▶ [Exercise details] When copying the data, keep every line exactly the same.
Start of Exercise data
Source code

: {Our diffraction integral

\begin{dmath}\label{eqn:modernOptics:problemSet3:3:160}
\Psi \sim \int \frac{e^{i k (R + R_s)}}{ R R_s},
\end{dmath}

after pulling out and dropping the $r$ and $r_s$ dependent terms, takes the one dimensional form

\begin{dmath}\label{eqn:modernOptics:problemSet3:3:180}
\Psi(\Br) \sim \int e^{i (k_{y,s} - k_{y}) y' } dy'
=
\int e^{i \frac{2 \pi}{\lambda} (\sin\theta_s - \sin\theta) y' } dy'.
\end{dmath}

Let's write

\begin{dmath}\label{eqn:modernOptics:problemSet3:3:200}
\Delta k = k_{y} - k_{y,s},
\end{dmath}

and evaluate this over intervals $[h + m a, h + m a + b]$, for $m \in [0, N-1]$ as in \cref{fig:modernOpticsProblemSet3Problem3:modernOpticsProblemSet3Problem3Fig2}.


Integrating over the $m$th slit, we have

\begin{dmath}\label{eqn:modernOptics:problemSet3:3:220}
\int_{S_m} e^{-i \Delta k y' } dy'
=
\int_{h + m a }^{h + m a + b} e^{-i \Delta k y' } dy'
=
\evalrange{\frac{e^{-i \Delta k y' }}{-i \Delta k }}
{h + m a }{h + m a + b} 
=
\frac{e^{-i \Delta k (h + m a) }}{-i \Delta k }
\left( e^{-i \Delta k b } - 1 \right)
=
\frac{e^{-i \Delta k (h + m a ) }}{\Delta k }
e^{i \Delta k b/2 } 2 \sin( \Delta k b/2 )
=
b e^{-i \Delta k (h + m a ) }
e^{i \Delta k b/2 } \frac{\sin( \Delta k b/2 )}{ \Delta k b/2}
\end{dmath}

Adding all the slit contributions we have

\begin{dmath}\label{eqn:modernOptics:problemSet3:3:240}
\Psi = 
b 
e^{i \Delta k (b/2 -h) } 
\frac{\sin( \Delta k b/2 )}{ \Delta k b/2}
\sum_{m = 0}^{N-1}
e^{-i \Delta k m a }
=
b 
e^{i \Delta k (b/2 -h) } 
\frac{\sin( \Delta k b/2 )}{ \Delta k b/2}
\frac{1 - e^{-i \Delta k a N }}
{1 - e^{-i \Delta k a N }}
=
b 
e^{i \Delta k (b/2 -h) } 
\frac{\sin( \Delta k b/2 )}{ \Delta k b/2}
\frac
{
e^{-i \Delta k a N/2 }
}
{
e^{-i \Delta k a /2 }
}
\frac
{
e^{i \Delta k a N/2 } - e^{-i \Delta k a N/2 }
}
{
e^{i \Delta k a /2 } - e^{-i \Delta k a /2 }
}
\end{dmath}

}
End of Exercise data
▶ [The completed task]
Source code

: {Our diffraction integral

\begin{dmath}\label{eqn:modernOptics:problemSet3:3:160}
\Psi \sim \int \frac{e^{i k (R + R_s)}}{ R R_s},
\end{dmath}

after pulling out and dropping the $r$ and $r_s$ dependent terms, takes the one dimensional form

\begin{dmath}\label{eqn:modernOptics:problemSet3:3:180}
\Psi(\Br) \sim \int e^{i (k_{y,s} - k_{y}) y' } dy'
=
\int e^{i \frac{2 \pi}{\lambda} (\sin\theta_s - \sin\theta) y' } dy'.
\end{dmath}

Let's write

\begin{dmath}\label{eqn:modernOptics:problemSet3:3:200}
\Delta k = k_{y} - k_{y,s},
\end{dmath}

and evaluate this over intervals $[h + m a, h + m a + b]$, for $m \in [0, N-1]$ as in \cref{fig:modernOpticsProblemSet3Problem3:modernOpticsProblemSet3Problem3Fig2}.


Integrating over the $m$th slit, we have

\begin{dmath}\label{eqn:modernOptics:problemSet3:3:220}
\int_{S_m} e^{-i \Delta k y' } dy'
=
\int_{h + m a }^{h + m a + b} e^{-i \Delta k y' } dy'
=
\evalrange{\frac{e^{-i \Delta k y' }}{-i \Delta k }}
{h + m a }{h + m a + b} 
=
\frac{e^{-i \Delta k (h + m a) }}{-i \Delta k }
\left( e^{-i \Delta k b } - 1 \right)
=
\frac{e^{-i \Delta k (h + m a ) }}{\Delta k }
e^{i \Delta k b/2 } 2 \sin( \Delta k b/2 )
=
b e^{-i \Delta k (h + m a ) }
e^{i \Delta k b/2 } \frac{\sin( \Delta k b/2 )}{ \Delta k b/2}
\end{dmath}

Adding all the slit contributions we have

\begin{dmath}\label{eqn:modernOptics:problemSet3:3:240}
\Psi = 
b 
e^{i \Delta k (b/2 -h) } 
\frac{\sin( \Delta k b/2 )}{ \Delta k b/2}
\sum_{m = 0}^{N-1}
e^{-i \Delta k m a }
=
b 
e^{i \Delta k (b/2 -h) } 
\frac{\sin( \Delta k b/2 )}{ \Delta k b/2}
\frac{1 - e^{-i \Delta k a N }}
{1 - e^{-i \Delta k a N }}
=
b 
e^{i \Delta k (b/2 -h) } 
\frac{\sin( \Delta k b/2 )}{ \Delta k b/2}
\frac
{
e^{-i \Delta k a N/2 }
}
{
e^{-i \Delta k a /2 }
}
\frac
{
e^{i \Delta k a N/2 } - e^{-i \Delta k a N/2 }
}
{
e^{i \Delta k a /2 } - e^{-i \Delta k a /2 }
}
\end{dmath}

}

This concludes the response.